Every line with "priority" in it must be copied from the data.

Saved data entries
=== Begin Enclosure ===
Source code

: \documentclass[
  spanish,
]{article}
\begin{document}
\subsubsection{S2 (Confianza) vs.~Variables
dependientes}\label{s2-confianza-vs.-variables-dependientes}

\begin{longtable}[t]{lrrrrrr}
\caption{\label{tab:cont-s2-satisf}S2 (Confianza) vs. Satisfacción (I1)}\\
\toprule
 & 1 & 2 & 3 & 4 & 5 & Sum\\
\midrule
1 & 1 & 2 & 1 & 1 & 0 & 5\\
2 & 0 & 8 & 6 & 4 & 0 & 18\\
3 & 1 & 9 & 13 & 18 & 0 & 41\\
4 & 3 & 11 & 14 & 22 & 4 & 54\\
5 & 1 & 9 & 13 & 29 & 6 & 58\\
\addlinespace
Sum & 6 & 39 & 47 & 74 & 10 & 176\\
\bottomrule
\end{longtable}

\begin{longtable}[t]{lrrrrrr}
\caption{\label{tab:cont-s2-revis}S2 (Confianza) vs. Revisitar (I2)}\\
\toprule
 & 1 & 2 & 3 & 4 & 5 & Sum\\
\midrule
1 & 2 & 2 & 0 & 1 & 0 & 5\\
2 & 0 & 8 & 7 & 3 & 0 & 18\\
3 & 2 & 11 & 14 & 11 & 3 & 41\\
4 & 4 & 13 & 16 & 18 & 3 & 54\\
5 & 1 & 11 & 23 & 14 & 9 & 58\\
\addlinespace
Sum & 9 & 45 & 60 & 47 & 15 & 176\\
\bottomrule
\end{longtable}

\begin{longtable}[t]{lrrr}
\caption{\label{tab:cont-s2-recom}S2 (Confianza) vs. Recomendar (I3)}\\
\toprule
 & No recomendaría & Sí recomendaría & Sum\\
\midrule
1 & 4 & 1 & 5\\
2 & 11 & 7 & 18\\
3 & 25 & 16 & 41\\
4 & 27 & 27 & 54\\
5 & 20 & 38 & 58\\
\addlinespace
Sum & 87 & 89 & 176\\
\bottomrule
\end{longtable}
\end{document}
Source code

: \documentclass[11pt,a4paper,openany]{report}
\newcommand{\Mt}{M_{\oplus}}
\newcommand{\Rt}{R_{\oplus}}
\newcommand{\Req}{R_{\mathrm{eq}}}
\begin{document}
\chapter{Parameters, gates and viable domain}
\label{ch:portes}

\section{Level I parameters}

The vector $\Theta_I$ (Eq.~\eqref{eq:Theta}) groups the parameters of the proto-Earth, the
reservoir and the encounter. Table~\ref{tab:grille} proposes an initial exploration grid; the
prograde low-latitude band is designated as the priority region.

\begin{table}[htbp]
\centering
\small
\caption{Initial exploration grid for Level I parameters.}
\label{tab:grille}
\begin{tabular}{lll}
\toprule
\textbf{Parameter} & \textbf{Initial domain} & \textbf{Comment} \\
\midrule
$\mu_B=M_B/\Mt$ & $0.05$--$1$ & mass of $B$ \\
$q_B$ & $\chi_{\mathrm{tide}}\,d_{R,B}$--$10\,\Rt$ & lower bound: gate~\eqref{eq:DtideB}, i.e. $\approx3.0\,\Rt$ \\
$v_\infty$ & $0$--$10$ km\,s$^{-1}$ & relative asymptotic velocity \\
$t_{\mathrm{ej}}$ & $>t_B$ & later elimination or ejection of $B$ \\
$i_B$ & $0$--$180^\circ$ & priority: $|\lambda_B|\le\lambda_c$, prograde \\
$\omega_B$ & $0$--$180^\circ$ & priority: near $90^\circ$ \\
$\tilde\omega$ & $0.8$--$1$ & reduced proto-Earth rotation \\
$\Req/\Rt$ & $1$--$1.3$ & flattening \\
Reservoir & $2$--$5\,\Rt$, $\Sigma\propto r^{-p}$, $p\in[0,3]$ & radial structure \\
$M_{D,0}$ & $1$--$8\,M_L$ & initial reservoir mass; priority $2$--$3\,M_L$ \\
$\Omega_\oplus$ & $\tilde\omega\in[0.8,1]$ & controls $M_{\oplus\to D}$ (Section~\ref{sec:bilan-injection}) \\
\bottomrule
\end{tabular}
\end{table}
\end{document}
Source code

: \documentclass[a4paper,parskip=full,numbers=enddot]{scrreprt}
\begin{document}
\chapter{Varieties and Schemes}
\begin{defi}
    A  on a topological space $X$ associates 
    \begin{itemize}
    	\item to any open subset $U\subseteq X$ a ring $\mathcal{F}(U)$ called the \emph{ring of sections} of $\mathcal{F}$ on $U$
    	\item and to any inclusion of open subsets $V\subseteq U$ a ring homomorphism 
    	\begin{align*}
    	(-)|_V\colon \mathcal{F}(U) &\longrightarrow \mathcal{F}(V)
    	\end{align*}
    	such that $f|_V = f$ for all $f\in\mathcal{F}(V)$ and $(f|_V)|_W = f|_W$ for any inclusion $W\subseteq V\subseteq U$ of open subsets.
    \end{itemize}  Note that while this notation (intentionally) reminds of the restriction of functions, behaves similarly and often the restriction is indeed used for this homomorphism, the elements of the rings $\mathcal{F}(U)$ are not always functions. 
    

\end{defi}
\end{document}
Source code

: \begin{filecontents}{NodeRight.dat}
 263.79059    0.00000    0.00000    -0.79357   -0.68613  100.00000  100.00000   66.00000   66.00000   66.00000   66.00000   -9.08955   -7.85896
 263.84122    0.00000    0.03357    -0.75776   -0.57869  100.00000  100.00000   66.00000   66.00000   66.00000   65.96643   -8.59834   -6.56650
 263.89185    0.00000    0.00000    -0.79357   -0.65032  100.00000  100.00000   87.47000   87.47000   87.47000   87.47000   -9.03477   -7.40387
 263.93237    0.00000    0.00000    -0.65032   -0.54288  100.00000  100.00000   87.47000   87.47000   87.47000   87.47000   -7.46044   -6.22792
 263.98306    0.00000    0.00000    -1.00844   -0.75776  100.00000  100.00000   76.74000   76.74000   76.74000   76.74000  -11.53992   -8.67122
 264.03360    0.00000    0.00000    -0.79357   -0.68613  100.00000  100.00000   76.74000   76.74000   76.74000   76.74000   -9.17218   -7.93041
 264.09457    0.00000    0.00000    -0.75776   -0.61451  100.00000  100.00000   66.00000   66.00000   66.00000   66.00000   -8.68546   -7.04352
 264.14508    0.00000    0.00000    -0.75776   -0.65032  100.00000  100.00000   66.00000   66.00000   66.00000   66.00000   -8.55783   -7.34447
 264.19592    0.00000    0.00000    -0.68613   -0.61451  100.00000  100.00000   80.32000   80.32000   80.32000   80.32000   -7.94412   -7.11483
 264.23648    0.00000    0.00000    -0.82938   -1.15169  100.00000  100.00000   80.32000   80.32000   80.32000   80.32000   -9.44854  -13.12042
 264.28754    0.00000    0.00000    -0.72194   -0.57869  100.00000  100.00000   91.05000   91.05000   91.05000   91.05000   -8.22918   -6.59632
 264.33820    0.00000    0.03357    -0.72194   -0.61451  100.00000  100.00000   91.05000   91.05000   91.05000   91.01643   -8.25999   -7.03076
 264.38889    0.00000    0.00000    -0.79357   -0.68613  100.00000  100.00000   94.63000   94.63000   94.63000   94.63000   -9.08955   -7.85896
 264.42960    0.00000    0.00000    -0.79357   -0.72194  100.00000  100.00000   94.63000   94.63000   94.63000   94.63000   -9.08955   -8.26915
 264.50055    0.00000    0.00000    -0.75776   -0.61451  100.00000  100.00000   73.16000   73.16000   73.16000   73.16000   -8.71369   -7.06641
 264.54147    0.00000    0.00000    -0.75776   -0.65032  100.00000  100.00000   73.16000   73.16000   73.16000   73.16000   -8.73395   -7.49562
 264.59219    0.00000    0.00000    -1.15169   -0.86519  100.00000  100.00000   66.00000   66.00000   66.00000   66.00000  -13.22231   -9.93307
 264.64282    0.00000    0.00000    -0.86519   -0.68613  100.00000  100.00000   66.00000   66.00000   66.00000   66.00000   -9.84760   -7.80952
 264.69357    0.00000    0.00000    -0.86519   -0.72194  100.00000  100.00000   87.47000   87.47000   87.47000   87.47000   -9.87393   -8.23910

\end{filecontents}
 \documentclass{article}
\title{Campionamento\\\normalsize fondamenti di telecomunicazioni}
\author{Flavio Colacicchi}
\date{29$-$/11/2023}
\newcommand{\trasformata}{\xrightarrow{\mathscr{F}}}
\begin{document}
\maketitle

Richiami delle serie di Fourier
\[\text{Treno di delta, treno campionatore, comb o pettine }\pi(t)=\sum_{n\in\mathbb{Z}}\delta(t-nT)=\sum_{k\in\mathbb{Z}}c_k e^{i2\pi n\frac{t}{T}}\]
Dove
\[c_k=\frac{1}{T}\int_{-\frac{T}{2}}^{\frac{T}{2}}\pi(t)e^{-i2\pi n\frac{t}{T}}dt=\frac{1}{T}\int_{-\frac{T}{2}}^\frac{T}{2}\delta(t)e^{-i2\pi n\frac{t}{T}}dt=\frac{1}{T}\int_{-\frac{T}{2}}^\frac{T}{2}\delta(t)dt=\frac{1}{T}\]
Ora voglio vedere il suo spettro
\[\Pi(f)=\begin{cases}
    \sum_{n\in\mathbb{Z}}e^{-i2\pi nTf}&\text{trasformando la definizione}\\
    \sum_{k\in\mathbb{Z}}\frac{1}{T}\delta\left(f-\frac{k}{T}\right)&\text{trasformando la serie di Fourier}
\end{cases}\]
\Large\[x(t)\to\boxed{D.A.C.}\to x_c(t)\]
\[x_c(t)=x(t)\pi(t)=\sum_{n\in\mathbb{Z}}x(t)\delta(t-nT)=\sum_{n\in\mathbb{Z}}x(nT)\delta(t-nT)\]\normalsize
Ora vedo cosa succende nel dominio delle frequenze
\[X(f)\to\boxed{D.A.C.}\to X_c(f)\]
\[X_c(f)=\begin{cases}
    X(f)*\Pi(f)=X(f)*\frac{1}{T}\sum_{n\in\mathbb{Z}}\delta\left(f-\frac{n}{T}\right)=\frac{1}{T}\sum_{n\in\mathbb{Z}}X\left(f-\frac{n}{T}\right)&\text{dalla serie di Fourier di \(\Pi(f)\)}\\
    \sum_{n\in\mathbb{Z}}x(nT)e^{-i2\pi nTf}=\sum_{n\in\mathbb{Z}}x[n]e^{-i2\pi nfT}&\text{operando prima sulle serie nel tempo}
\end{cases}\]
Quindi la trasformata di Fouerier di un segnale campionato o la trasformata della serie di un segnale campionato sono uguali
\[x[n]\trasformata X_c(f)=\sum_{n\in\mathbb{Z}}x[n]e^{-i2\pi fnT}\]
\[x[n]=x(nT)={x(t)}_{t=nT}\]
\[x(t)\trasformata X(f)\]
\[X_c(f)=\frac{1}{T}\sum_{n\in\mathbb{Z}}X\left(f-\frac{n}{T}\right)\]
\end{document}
=== End Enclosure ===
▸ Response:
prograde low-latitude band is designated as the priority region.
$i_B$ & $0$--$180^\circ$ & priority: $|\lambda_B|\le\lambda_c$, prograde \\
$\omega_B$ & $0$--$180^\circ$ & priority: near $90^\circ$ \\
$M_{D,0}$ & $1$--$8\,M_L$ & initial reservoir mass; priority $2$--$3\,M_L$ \\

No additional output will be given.